## [WORK TO BE COMPLETED]
Copy exactly, please, the lines of the data from its start through the line containing "E[y] &= \int_0^2".
____ EXERCISE DATA
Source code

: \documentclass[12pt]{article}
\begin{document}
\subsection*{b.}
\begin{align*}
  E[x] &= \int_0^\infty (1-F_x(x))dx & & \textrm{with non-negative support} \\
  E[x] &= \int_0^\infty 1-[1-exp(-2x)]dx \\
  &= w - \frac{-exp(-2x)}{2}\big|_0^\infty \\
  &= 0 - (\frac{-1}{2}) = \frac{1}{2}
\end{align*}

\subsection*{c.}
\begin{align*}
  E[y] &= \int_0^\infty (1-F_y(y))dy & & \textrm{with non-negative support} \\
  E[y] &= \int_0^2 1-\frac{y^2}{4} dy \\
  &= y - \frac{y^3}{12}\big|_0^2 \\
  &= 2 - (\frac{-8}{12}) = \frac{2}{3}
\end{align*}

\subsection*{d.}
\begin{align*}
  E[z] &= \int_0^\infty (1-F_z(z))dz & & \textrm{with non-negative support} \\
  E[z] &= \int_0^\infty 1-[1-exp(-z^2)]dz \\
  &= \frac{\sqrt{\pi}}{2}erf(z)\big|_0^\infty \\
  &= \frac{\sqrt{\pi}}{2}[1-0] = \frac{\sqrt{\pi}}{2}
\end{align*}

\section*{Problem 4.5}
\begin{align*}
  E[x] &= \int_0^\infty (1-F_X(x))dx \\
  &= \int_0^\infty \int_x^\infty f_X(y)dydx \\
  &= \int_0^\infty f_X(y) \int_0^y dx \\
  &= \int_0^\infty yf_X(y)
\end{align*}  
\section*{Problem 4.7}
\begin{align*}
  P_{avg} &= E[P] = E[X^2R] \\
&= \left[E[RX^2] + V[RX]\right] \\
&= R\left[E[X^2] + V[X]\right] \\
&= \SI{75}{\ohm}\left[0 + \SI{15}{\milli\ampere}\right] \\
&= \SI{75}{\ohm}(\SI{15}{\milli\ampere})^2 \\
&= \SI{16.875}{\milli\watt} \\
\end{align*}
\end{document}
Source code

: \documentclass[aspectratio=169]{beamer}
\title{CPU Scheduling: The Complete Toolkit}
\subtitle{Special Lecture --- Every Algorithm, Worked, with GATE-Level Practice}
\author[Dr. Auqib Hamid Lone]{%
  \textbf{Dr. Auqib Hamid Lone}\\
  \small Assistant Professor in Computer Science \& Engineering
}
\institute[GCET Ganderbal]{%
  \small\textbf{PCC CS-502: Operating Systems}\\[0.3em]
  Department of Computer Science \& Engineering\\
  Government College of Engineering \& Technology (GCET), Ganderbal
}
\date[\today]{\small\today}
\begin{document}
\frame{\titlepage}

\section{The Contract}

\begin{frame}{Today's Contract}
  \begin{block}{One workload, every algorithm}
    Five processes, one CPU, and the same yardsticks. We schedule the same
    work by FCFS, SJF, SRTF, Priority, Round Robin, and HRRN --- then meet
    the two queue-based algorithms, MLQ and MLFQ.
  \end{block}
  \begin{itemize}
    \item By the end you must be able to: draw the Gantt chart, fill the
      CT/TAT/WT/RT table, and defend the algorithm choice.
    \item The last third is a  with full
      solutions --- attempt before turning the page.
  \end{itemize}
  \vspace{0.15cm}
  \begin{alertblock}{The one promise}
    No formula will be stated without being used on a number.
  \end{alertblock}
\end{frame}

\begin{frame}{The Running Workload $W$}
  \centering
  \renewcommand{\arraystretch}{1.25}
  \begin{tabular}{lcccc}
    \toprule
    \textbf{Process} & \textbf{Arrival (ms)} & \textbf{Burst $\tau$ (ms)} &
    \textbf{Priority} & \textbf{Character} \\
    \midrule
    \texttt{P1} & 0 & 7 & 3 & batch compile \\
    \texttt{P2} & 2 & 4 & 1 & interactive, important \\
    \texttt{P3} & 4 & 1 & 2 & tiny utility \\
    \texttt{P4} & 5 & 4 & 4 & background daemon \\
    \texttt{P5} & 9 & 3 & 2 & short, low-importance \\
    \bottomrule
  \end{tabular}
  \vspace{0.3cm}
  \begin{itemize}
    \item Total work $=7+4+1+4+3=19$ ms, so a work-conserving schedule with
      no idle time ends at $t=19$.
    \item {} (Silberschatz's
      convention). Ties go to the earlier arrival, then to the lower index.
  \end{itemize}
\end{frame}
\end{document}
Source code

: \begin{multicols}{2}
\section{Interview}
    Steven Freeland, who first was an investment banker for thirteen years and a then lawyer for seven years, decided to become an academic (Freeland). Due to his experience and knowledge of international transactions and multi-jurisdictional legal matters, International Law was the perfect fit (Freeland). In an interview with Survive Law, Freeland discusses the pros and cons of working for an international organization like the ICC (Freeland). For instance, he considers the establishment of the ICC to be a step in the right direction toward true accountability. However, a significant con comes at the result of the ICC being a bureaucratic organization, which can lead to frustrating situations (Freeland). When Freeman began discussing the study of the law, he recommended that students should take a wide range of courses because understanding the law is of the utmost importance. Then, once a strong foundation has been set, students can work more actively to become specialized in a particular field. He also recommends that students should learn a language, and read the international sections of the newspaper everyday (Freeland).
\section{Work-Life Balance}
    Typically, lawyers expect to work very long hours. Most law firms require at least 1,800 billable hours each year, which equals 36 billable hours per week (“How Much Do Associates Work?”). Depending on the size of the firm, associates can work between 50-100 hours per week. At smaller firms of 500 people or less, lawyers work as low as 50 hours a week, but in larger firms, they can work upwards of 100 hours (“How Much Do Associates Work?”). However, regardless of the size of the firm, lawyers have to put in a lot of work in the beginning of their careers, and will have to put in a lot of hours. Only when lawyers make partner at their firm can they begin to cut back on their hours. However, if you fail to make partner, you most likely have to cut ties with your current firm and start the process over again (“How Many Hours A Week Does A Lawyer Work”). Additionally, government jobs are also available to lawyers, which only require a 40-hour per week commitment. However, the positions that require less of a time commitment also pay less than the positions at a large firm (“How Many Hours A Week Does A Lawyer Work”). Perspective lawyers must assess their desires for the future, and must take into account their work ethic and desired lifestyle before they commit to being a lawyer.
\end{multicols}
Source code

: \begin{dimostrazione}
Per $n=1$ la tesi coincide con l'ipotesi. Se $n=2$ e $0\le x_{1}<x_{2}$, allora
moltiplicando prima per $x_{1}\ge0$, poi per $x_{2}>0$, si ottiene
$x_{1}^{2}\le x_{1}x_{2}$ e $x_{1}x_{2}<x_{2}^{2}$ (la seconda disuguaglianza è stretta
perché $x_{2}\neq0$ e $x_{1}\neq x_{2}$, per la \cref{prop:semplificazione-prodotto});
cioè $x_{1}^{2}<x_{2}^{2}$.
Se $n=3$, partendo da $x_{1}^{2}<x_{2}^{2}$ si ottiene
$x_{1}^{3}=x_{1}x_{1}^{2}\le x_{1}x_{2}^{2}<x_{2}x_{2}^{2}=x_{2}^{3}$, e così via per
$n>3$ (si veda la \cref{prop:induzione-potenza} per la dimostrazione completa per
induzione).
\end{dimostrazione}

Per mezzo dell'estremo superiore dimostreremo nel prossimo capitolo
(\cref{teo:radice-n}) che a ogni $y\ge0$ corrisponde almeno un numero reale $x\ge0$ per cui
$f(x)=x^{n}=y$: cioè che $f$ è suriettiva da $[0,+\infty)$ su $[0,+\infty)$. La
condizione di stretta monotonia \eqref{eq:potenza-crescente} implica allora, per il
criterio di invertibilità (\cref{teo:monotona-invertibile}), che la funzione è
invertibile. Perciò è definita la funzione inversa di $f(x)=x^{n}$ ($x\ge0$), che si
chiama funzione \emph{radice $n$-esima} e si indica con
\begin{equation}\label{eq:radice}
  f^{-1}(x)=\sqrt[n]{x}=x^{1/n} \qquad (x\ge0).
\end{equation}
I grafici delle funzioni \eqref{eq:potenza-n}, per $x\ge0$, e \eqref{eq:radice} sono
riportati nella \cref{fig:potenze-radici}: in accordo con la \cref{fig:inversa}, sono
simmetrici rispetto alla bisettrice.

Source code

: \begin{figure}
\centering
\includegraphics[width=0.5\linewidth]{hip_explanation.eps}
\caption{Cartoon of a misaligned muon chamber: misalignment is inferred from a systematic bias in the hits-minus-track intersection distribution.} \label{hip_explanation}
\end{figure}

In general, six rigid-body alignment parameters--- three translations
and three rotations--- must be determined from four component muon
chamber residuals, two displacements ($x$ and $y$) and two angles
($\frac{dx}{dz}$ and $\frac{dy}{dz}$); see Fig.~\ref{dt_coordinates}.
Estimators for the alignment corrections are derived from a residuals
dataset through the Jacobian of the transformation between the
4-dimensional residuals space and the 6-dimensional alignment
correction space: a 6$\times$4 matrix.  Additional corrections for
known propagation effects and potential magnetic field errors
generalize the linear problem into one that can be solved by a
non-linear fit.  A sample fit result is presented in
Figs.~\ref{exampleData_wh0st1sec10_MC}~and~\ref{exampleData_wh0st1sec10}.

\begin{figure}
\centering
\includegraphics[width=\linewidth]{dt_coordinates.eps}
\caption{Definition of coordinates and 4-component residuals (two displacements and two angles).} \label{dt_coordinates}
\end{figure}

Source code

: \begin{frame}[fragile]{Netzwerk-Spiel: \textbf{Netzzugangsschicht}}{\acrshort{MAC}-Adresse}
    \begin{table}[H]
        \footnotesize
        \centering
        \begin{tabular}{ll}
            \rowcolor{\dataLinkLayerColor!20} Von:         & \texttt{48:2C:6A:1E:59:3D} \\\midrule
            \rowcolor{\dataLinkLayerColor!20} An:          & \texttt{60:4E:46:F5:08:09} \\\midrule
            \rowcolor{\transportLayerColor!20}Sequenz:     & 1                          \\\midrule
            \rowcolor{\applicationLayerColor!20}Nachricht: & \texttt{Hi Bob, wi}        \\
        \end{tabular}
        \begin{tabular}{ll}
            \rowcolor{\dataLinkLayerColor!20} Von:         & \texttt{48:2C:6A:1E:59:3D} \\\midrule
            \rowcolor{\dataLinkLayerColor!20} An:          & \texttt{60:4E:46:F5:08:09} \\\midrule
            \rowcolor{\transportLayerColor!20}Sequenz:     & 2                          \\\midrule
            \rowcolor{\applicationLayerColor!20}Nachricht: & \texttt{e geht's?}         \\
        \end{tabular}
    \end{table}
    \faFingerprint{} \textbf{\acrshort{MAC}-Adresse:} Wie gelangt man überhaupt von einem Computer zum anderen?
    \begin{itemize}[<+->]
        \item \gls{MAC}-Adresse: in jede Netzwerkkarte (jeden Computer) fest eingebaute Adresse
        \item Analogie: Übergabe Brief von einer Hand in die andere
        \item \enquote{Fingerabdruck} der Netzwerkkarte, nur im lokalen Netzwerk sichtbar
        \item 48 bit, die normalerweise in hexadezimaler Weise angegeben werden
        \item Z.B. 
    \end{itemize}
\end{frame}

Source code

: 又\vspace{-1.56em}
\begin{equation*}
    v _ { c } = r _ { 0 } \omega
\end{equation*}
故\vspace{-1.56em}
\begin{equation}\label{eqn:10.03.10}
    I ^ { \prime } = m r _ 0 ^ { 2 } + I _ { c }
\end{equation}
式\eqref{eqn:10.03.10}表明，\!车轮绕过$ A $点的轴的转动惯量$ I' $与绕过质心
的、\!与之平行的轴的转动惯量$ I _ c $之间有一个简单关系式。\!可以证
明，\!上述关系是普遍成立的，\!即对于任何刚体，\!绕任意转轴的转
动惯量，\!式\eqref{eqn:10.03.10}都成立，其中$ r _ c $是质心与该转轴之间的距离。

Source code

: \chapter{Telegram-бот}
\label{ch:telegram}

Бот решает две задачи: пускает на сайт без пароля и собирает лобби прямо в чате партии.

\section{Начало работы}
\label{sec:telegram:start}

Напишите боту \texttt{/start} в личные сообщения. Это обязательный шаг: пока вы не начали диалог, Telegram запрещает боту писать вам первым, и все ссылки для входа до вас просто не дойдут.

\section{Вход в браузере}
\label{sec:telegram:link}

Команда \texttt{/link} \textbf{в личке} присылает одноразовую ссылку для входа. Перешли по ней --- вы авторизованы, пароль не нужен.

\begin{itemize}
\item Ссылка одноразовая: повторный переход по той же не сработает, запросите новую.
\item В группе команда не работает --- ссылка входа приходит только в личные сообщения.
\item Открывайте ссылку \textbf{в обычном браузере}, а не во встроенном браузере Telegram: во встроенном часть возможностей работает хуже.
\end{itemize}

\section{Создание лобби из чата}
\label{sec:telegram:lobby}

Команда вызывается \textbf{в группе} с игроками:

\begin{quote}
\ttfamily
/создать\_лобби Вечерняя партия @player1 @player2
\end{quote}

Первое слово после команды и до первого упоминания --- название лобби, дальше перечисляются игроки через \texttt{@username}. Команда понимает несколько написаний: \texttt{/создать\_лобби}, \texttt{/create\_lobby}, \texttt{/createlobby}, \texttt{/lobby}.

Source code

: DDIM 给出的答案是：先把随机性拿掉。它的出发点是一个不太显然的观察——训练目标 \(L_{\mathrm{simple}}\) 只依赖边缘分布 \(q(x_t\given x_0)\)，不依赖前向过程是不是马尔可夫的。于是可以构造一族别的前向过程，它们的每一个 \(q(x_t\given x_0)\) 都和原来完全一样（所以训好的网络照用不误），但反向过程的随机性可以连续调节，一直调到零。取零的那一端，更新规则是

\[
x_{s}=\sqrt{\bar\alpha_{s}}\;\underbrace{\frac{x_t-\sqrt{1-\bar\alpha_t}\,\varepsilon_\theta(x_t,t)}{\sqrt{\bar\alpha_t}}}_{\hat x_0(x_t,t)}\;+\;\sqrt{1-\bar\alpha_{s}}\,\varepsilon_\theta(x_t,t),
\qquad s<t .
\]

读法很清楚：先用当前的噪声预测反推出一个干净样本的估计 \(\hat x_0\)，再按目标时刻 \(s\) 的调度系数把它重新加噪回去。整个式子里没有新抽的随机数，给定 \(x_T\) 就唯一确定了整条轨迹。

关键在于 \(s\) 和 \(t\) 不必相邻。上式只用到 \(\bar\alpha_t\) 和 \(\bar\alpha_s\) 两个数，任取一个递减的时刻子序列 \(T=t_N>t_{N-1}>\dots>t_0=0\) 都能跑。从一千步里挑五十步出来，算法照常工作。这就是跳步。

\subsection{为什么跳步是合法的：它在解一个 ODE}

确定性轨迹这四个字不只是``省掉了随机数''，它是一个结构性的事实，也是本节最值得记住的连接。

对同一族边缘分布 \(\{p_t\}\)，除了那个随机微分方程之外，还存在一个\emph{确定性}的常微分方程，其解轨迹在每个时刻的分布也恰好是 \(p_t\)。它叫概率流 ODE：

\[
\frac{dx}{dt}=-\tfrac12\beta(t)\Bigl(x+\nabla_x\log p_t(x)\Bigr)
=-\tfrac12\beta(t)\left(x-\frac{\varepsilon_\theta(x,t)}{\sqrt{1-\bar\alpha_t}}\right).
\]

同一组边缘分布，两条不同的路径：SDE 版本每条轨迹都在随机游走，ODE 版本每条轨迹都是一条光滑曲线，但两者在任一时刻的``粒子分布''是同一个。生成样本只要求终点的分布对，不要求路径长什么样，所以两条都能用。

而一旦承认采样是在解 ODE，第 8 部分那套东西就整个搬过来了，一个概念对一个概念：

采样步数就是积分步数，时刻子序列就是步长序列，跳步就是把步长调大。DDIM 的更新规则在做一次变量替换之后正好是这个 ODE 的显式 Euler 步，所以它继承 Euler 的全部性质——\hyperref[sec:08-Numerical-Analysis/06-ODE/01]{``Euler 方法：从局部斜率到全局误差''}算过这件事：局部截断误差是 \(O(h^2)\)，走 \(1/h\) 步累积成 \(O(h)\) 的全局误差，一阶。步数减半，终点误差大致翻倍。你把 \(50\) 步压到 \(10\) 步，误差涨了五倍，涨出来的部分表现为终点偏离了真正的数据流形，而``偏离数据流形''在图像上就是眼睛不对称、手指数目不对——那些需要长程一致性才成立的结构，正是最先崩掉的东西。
________
## [WRITTEN SOLUTION]
Source code

: \documentclass[12pt]{article}
\begin{document}
\subsection*{b.}
\begin{align*}
  E[x] &= \int_0^\infty (1-F_x(x))dx & & \textrm{with non-negative support} \\
  E[x] &= \int_0^\infty 1-[1-exp(-2x)]dx \\
  &= w - \frac{-exp(-2x)}{2}\big|_0^\infty \\
  &= 0 - (\frac{-1}{2}) = \frac{1}{2}
\end{align*}

\subsection*{c.}
\begin{align*}
  E[y] &= \int_0^\infty (1-F_y(y))dy & & \textrm{with non-negative support} \\
  E[y] &= \int_0^2 1-\frac{y^2}{4} dy \\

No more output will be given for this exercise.